El desacuerdo que reina en Cádiz es inofensivo, fértil y perfectamente exportable al resto del reino. Como las doradas y las lubinas del estero, que ya se exportan. Hay una especie de desaliento colectivo, pero el aire final siempre sopla en la misma dirección, desde la profundidad íntima de la tráquea: ohú.
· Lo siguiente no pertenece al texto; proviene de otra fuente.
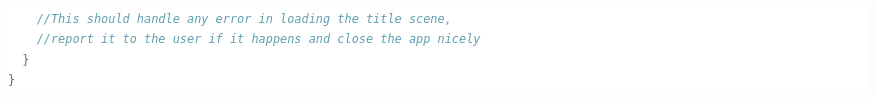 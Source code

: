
 ```csharp
    //This should handle any error in loading the title scene, 
    //report it to the user if it happens and close the app nicely
  }
}
```
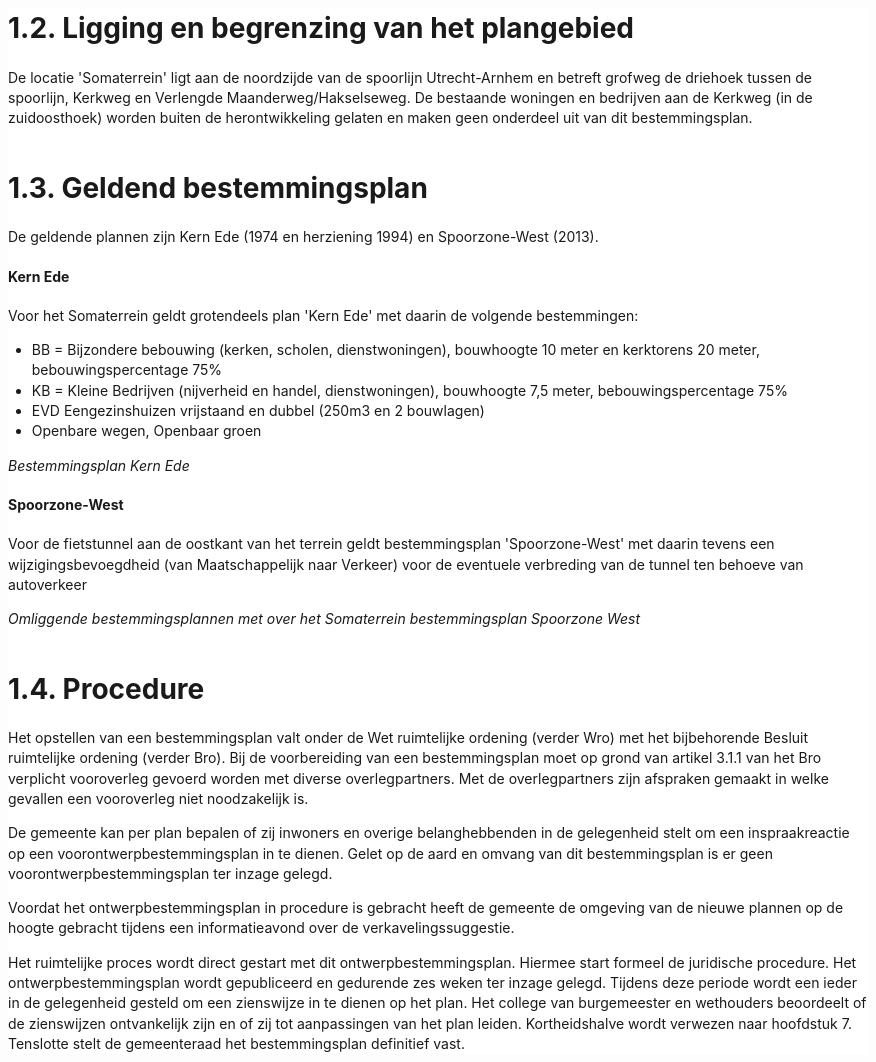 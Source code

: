 # <span id="page-6-2"></span>**1.2. Ligging en begrenzing van het plangebied**

De locatie 'Somaterrein' ligt aan de noordzijde van de spoorlijn Utrecht-Arnhem en betreft grofweg de driehoek tussen de spoorlijn, Kerkweg en Verlengde Maanderweg/Hakselseweg. De bestaande woningen en bedrijven aan de Kerkweg (in de zuidoosthoek) worden buiten de herontwikkeling gelaten en maken geen onderdeel uit van dit bestemmingsplan.

# <span id="page-7-0"></span>**1.3. Geldend bestemmingsplan**

De geldende plannen zijn Kern Ede (1974 en herziening 1994) en Spoorzone-West (2013).

#### Kern Ede

Voor het Somaterrein geldt grotendeels plan 'Kern Ede' met daarin de volgende bestemmingen:

- BB = Bijzondere bebouwing (kerken, scholen, dienstwoningen), bouwhoogte 10 meter en kerktorens 20 meter, bebouwingspercentage 75%
- KB = Kleine Bedrijven (nijverheid en handel, dienstwoningen), bouwhoogte 7,5 meter, bebouwingspercentage 75%
- EVD Eengezinshuizen vrijstaand en dubbel (250m3 en 2 bouwlagen)
- Openbare wegen, Openbaar groen

*Bestemmingsplan Kern Ede*

#### Spoorzone-West

Voor de fietstunnel aan de oostkant van het terrein geldt bestemmingsplan 'Spoorzone-West' met daarin tevens een wijzigingsbevoegdheid (van Maatschappelijk naar Verkeer) voor de eventuele verbreding van de tunnel ten behoeve van autoverkeer

*Omliggende bestemmingsplannen met over het Somaterrein bestemmingsplan Spoorzone West*

# <span id="page-8-0"></span>**1.4. Procedure**

Het opstellen van een bestemmingsplan valt onder de Wet ruimtelijke ordening (verder Wro) met het bijbehorende Besluit ruimtelijke ordening (verder Bro). Bij de voorbereiding van een bestemmingsplan moet op grond van artikel 3.1.1 van het Bro verplicht vooroverleg gevoerd worden met diverse overlegpartners. Met de overlegpartners zijn afspraken gemaakt in welke gevallen een vooroverleg niet noodzakelijk is.

De gemeente kan per plan bepalen of zij inwoners en overige belanghebbenden in de gelegenheid stelt om een inspraakreactie op een voorontwerpbestemmingsplan in te dienen. Gelet op de aard en omvang van dit bestemmingsplan is er geen voorontwerpbestemmingsplan ter inzage gelegd.

Voordat het ontwerpbestemmingsplan in procedure is gebracht heeft de gemeente de omgeving van de nieuwe plannen op de hoogte gebracht tijdens een informatieavond over de verkavelingssuggestie.

Het ruimtelijke proces wordt direct gestart met dit ontwerpbestemmingsplan. Hiermee start formeel de juridische procedure. Het ontwerpbestemmingsplan wordt gepubliceerd en gedurende zes weken ter inzage gelegd. Tijdens deze periode wordt een ieder in de gelegenheid gesteld om een zienswijze in te dienen op het plan. Het college van burgemeester en wethouders beoordeelt of de zienswijzen ontvankelijk zijn en of zij tot aanpassingen van het plan leiden. Kortheidshalve wordt verwezen naar hoofdstuk 7. Tenslotte stelt de gemeenteraad het bestemmingsplan definitief vast.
En nuestra breve estancia aquí, hemos averiguado cosas curiosas sobre Cádiz, pero no la situación exacta de la Plaza del Tío la Tiza, jeroglífico como pocos. Está en la Viña, o en las Viñas, que casi tanto da, pero no da lo mismo en qué bar vayamos a encargar una caballa a la brasa, porque no es igual. Entre otras cosas que sí hemos desentrañado: por qué en toda la provincia se tiene la impresión de que los nacidos en Cádiz capital son maricones. La culpa es de Felipe II, que no era nada tonto, ni estudió con la ESO. En uno de los viajes al Nuevo Mundo, además de prohibir que embarcara cualquier cosa parecida a un abogado, Felipe II trató de desplazar hacia Cádiz, para su embarque, a toda la chusma de Castilla y Extremadura. Entre la chusma iban putas, registradores de la propiedad, ajedrecistas, pederastas, gentes de teatro, levantadores de peso, dibujantes, foniatras, notarios, gimnastas y todo lo que se coló por el estercolero de la definición, y de la difamación. Como con el Santo Oficio.

Resultó que sí: entre los embarcados a la fuerza había trapecistas de moral dudosa, anarquistas confesos, registradores, ladrones sin honor, sátrapas desquiciados y mendigos, muchos mendigos. Y muchos enfermos sin cura. El plan era terrible. Tenía algo bueno en la intención: la ausencia de abogados.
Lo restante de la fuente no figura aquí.